* Records for the exercise:
..........
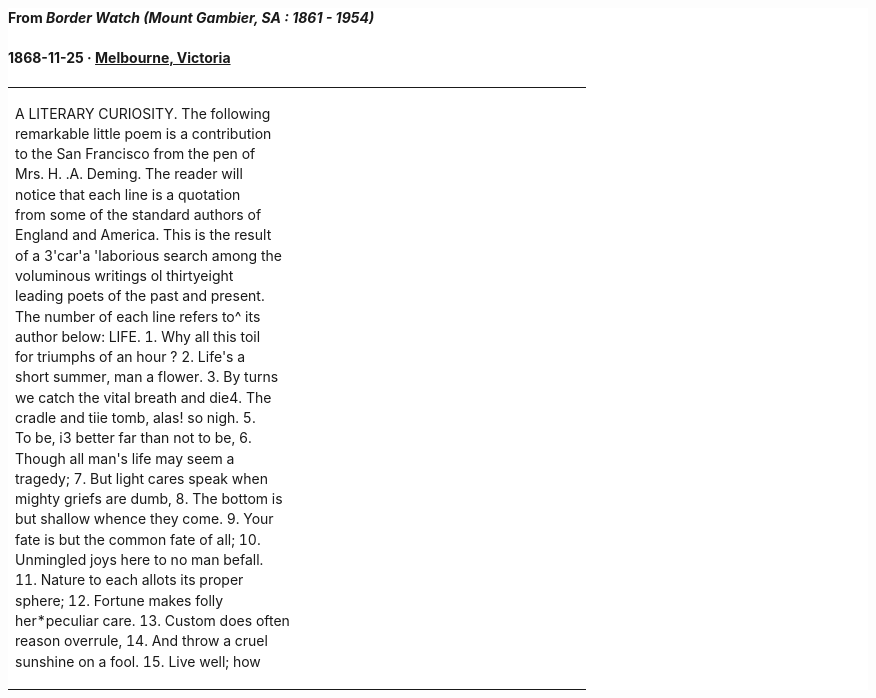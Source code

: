 #### From _Border Watch (Mount Gambier, SA : 1861 - 1954)_

#### 1868-11-25 &middot; [Melbourne, Victoria](http://dbpedia.org/resource/Melbourne)

<table style="width: 100%;"><tr><td style="width: 50%">

A LITERARY CURIOSITY. The following  
remarkable little poem is a contribution  
to the San Francisco from the pen of  
Mrs. H. .A. Deming. The reader will  
notice that each line is a quotation  
from some of the standard authors of  
England and America. This is the result  
of a 3&#x27;car&#x27;a &#x27;laborious search among the  
voluminous writings ol thirtyeight  
leading poets of the past and present.  
The number of each line refers to^ its  
author below: LIFE. 1. Why all this toil  
for triumphs of an hour ? 2. Life&#x27;s a  
short summer, man a flower. 3. By turns  
we catch the vital breath and die4. The  
cradle and tiie tomb, alas! so nigh. 5.  
To be, i3 better far than not to be, 6.  
Though all man&#x27;s life may seem a  
tragedy; 7. But light cares speak when  
mighty griefs are dumb, 8. The bottom is  
but shallow whence they come. 9. Your  
fate is but the common fate of all; 10.  
Unmingled joys here to no man befall.  
11. Nature to each allots its proper  
sphere; 12. Fortune makes folly  
her*peculiar care. 13. Custom does often  
reason overrule, 14. And throw a cruel  
sunshine on a fool. 15. Live well; how  
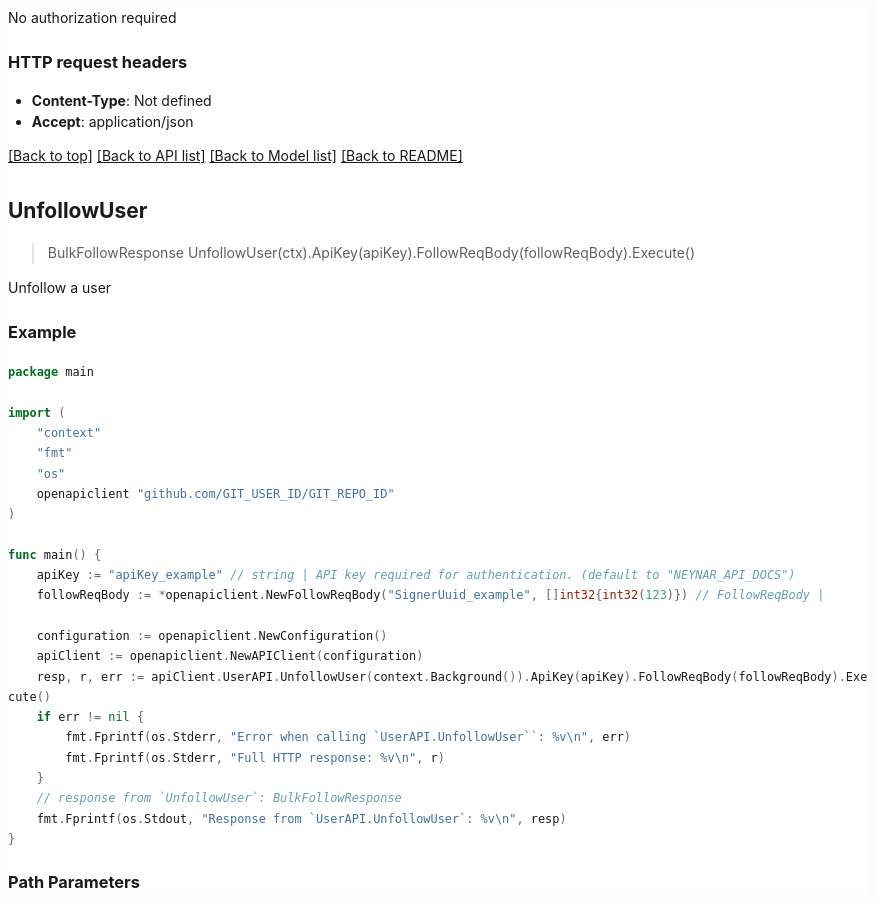 No authorization required

### HTTP request headers

- **Content-Type**: Not defined
- **Accept**: application/json

[[Back to top]](#) [[Back to API list]](../README.md#documentation-for-api-endpoints)
[[Back to Model list]](../README.md#documentation-for-models)
[[Back to README]](../README.md)


## UnfollowUser

> BulkFollowResponse UnfollowUser(ctx).ApiKey(apiKey).FollowReqBody(followReqBody).Execute()

Unfollow a user



### Example

```go
package main

import (
    "context"
    "fmt"
    "os"
    openapiclient "github.com/GIT_USER_ID/GIT_REPO_ID"
)

func main() {
    apiKey := "apiKey_example" // string | API key required for authentication. (default to "NEYNAR_API_DOCS")
    followReqBody := *openapiclient.NewFollowReqBody("SignerUuid_example", []int32{int32(123)}) // FollowReqBody | 

    configuration := openapiclient.NewConfiguration()
    apiClient := openapiclient.NewAPIClient(configuration)
    resp, r, err := apiClient.UserAPI.UnfollowUser(context.Background()).ApiKey(apiKey).FollowReqBody(followReqBody).Execute()
    if err != nil {
        fmt.Fprintf(os.Stderr, "Error when calling `UserAPI.UnfollowUser``: %v\n", err)
        fmt.Fprintf(os.Stderr, "Full HTTP response: %v\n", r)
    }
    // response from `UnfollowUser`: BulkFollowResponse
    fmt.Fprintf(os.Stdout, "Response from `UserAPI.UnfollowUser`: %v\n", resp)
}
```

### Path Parameters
..........
* Task objective: Select, from the listing, all lines that include the word "openapiclient".

* Exercise output:
    openapiclient "github.com/GIT_USER_ID/GIT_REPO_ID"
    followReqBody := *openapiclient.NewFollowReqBody("SignerUuid_example", []int32{int32(123)}) // FollowReqBody | 
    configuration := openapiclient.NewConfiguration()
    apiClient := openapiclient.NewAPIClient(configuration)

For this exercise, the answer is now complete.